Bernstein also expects Bajaj Finance’s credit costs to rise by 100 basis points in the next fiscal to 2.7 percent. It also expects the non-bank lender’s small and medium enterprise loans (13 percent of its loan book) and consumer business-to-consumer loans (27 percent of total loans) to face risk of delayed collections. Within B2C consumer loans, self-employed personal loans could be vulnerable, it said.

Bernstein’s Other Predictions For Bajaj Finance:

  • Expects FY21 estimated earnings per share to contract by 8 percent.
  • Expects return on equity to compress to 15 percent in FY2021 vs expected 22 percent in FY2020 and recover slowly to 17 percent in FY2022.
  • Has compressed valuation multiple to 15 times earnings (nearly 52 percent contraction from its five-year average of 28.5 times) given the growth shock, escalation of risk costs and expected slow recovery to its historical long-term growth profile.

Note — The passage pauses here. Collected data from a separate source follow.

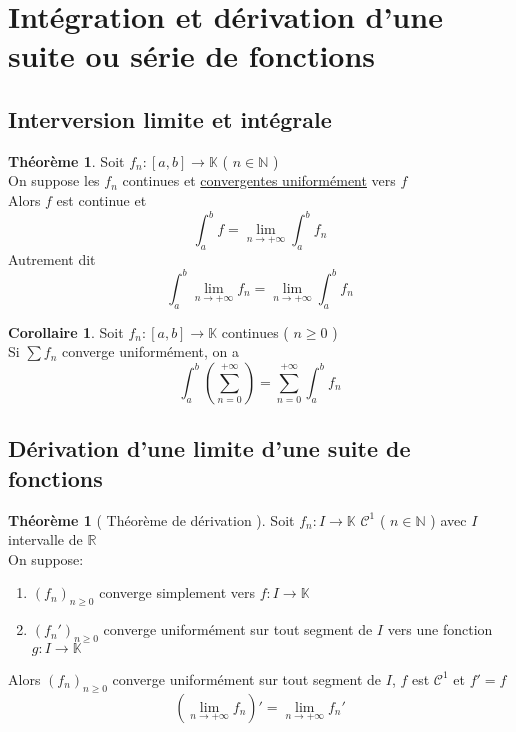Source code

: \documentclass[10pt,a4paper]{article}
\theoremstyle{definition}
\newtheorem{theorem}[proposition]{Théorème}
\newtheorem{corollaire}[proposition]{Corollaire}
\begin{document}
\section{Intégration et dérivation d'une suite ou série de fonctions}
\subsection{Interversion limite et intégrale}
\begin{theorem}
    Soit $f_n: [a, b] \to \mathbb{K}$ ( $n \in \mathbb{N}$ ) \\
    On suppose les $f_n$ continues et \uline{convergentes uniformément} vers $f$ \\
    Alors $f$ est continue et \[\int_{a}^{b}f = \lim_{n \to +\infty} \int_{a}^{b}f_n\]
    Autrement dit \[\boxed{\int_{a}^{b}\lim_{n \to +\infty} f_n = \lim_{n \to +\infty} \int_{a}^{b} f_n}\]
\end{theorem}
\begin{corollaire}
    Soit $f_n: [a, b] \to \mathbb{K}$ continues ( $n \geq 0$ ) \\
    Si $\sum f_n$ converge uniformément, on a
    \[\boxed{\int_{a}^{b}\left(\sum_{n = 0}^{+\infty}\right) = \sum_{n = 0}^{+\infty} \int_{a}^{b} f_n}\]
\end{corollaire}

\subsection{Dérivation d'une limite d'une suite de fonctions}
\begin{theorem}[ Théorème de dérivation ]
    Soit $f_n: I \to \mathbb{K}$ $\mathcal{C}^1$ ( $n \in \mathbb{N}$ ) avec $I$ intervalle de $\mathbb{R}$ \\
    On suppose:
    \begin{enumerate}
        \item $(f_n)_{n \geq 0}$ converge simplement vers $f: I \to \mathbb{K}$
        \item $(f_n')_{n \geq 0}$ converge uniformément sur tout segment de $I$ vers une fonction $g: I \to \mathbb{K}$
    \end{enumerate}
    Alors $(f_n)_{n \geq 0}$ converge uniformément sur tout segment de $I$, $f$ est $\mathcal{C}^1$ et $f' = f$
    \[\left(\lim_{n \to +\infty} f_n\right)' = \lim_{n \to +\infty} f_n'\]
\end{theorem}
\end{document}
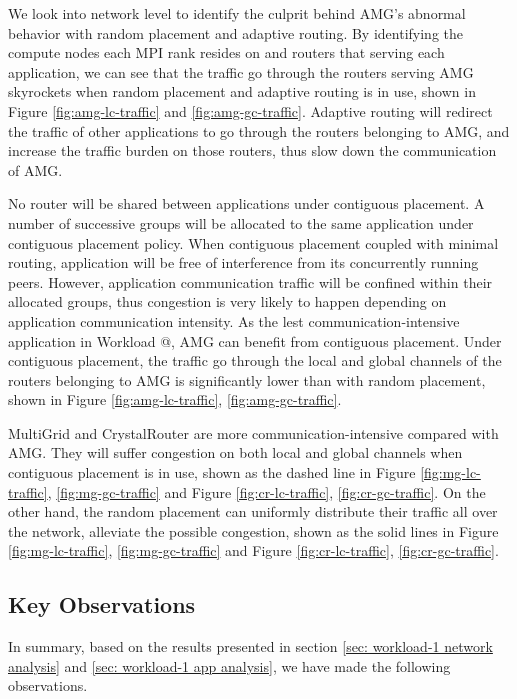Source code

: \documentclass[conference,compsoc]{IEEEtran}
\makeatletter
\newcommand{\Rmnum}[1]{\expandafter\@slowromancap\romannumeral #1@}
\makeatother
\begin{document}
We look into network level to identify the culprit behind AMG's abnormal behavior with random placement and adaptive routing. By identifying the compute nodes each MPI rank resides on and routers that serving each application, we can see that the traffic go through the routers serving AMG skyrockets when random placement and adaptive routing is in use, shown in Figure \ref{fig:amg-lc-traffic} and \ref{fig:amg-gc-traffic}. Adaptive routing will redirect the traffic of other applications to go through the routers belonging to AMG, and increase the traffic burden on those routers, thus slow down the communication of AMG.

No router will be shared between applications under contiguous placement. A number of successive groups will be allocated to the same application under contiguous placement policy. When contiguous placement coupled with minimal routing, application will be free of interference from its concurrently running peers. However, application communication traffic will be confined within their allocated groups, thus congestion is very likely to happen depending on application communication intensity. As the lest communication-intensive application in Workload \Rmnum{1}, AMG can benefit from contiguous placement. Under contiguous placement, the traffic go through the local and global channels of the routers belonging to AMG is significantly lower than with random placement, shown in Figure \ref{fig:amg-lc-traffic}, \ref{fig:amg-gc-traffic}. 

MultiGrid and CrystalRouter are more communication-intensive compared with AMG. They will suffer congestion on both local and global channels when contiguous placement is in use, shown as the dashed line in Figure \ref{fig:mg-lc-traffic}, \ref{fig:mg-gc-traffic} and Figure \ref{fig:cr-lc-traffic}, \ref{fig:cr-gc-traffic}. On the other hand, the random placement can uniformly distribute their traffic all over the network, alleviate the possible congestion, shown as the solid lines in Figure \ref{fig:mg-lc-traffic}, \ref{fig:mg-gc-traffic} and Figure \ref{fig:cr-lc-traffic}, \ref{fig:cr-gc-traffic}.



\subsection{Key Observations}
In summary, based on the results presented in section \ref{sec: workload-1 network analysis} and \ref{sec: workload-1 app analysis}, we have made the following observations.
\end{document}
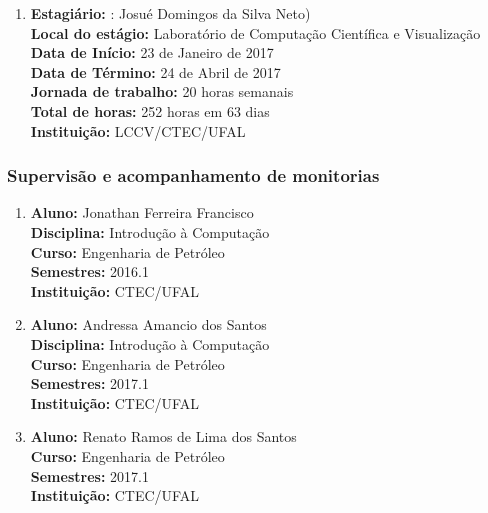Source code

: \documentclass[a4paper,oneside,10pt]{article}
\begin{document}
\begin{enumerate}
\renewcommand{\labelenumi}{{\large\bfseries\arabic{enumi}.}}

\item   \textbf{Estagiário:} : Josué Domingos da Silva Neto) \mbox{} \\
            \textbf{Local do estágio:} Laboratório de Computação Científica e Visualização \\
            \textbf{Data de Início:} 23 de Janeiro de 2017 \\
            \textbf{Data de Término:} 24 de Abril de 2017 \\
            \textbf{Jornada de trabalho:} 20 horas semanais \\
            \textbf{Total de horas:} 252 horas em 63 dias \\
            \textbf{Instituição:} LCCV/CTEC/UFAL

\end{enumerate}


\subsubsection{Supervisão e acompanhamento de monitorias}
\vspace{0.3cm}

\begin{enumerate}
\renewcommand{\labelenumi}{{\large\bfseries\arabic{enumi}.}}

\item       \textbf{Aluno:} Jonathan Ferreira Francisco \mbox{}\\
                \textbf{Disciplina:}  Introdução à Computação\\
                \textbf{Curso:} Engenharia de Petróleo\\
                \textbf{Semestres:} 2016.1\\
                \textbf{Instituição:} CTEC/UFAL

\item       \textbf{Aluno:} Andressa Amancio dos Santos \mbox{}\\
               \textbf{Disciplina:}  Introdução à Computação\\
               \textbf{Curso:} Engenharia de Petróleo\\
               \textbf{Semestres:} 2017.1\\
               \textbf{Instituição:} CTEC/UFAL
            
\item       \textbf{Aluno:} Renato Ramos de Lima dos Santos \mbox{}\\
               \textbf{Curso:} Engenharia de Petróleo\\
               \textbf{Semestres:} 2017.1\\
               \textbf{Instituição:} CTEC/UFAL
\end{enumerate}
\end{document}
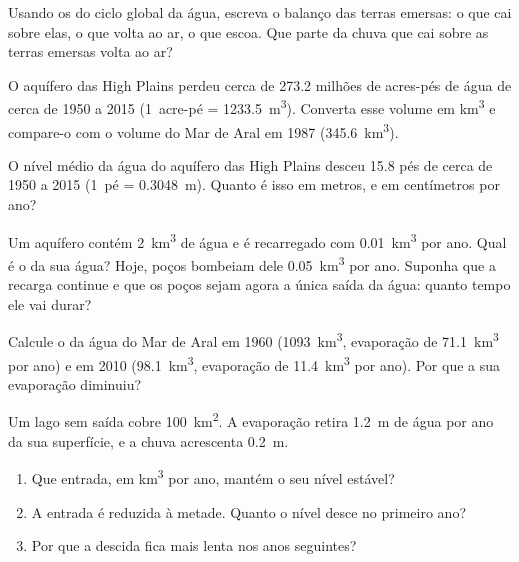 \begin{exercise}[$\star\star$]\label{exo:g10:freshwater-resources:8}
Usando os  do ciclo global da água, escreva o balanço das terras
emersas: o que cai sobre elas, o que volta ao ar, o que escoa. Que parte da
chuva que cai sobre as terras emersas volta ao ar?
\end{exercise}

\begin{exercise}[$\star\star$]\label{exo:g10:freshwater-resources:9}
O aquífero das High Plains perdeu cerca de \num{273.2} milhões de acres-pés
de água de cerca de 1950 a 2015 (\num{1}~acre-pé = \qty{1233.5}{m^3}).
Converta esse volume em \unit{km^3} e compare-o com o volume do Mar de Aral
em 1987 (\qty{345.6}{km^3}).
\end{exercise}

\begin{exercise}[$\star\star$]\label{exo:g10:freshwater-resources:10}
O nível médio da água do aquífero das High Plains desceu \num{15.8} pés de
cerca de 1950 a 2015 (\num{1}~pé = \qty{0.3048}{m}). Quanto é isso em
metros, e em centímetros por ano?
\end{exercise}

\begin{exercise}[$\star\star$]\label{exo:g10:freshwater-resources:11}
Um aquífero contém \qty{2}{km^3} de água e é recarregado com
\qty{0.01}{km^3} por ano. Qual é o  da sua água? Hoje,
poços bombeiam dele \qty{0.05}{km^3} por ano. Suponha que a recarga
continue e que os poços sejam agora a única saída da água: quanto tempo ele
vai durar?
\end{exercise}

\begin{exercise}[$\star\star\star$]\label{exo:g10:freshwater-resources:12}
Calcule o  da água do Mar de Aral em 1960
(\qty{1093}{km^3}, evaporação de \qty{71.1}{km^3} por ano) e em 2010
(\qty{98.1}{km^3}, evaporação de \qty{11.4}{km^3} por ano). Por que a sua
evaporação diminuiu?
\end{exercise}

\begin{exercise}[$\star\star\star$]\label{exo:g10:freshwater-resources:13}
Um lago sem saída cobre \qty{100}{km^2}. A evaporação retira
\qty{1.2}{m} de água por ano da sua superfície, e a chuva acrescenta
\qty{0.2}{m}.
\begin{enumerate}
  \item Que entrada, em \unit{km^3} por ano, mantém o seu nível estável?
  \item A entrada é reduzida à metade. Quanto o nível desce no primeiro
        ano?
  \item Por que a descida fica mais lenta nos anos seguintes?
\end{enumerate}
\end{exercise}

Also Read: Coronavirus Impact: Profitability Of 44 Nifty 50 Firms Seen Taking A Hit In FY21

Following the downgrade, as many as 21 analysts tracking Bajaj Finance have a ‘Buy’ rating on the stock, with seven ‘Hold’ and three ‘Sell’ ratings, according to Bloomberg.

The consensus target price is Rs 4,469.69 per share, implying an upside potential of 75 percent from the current market price.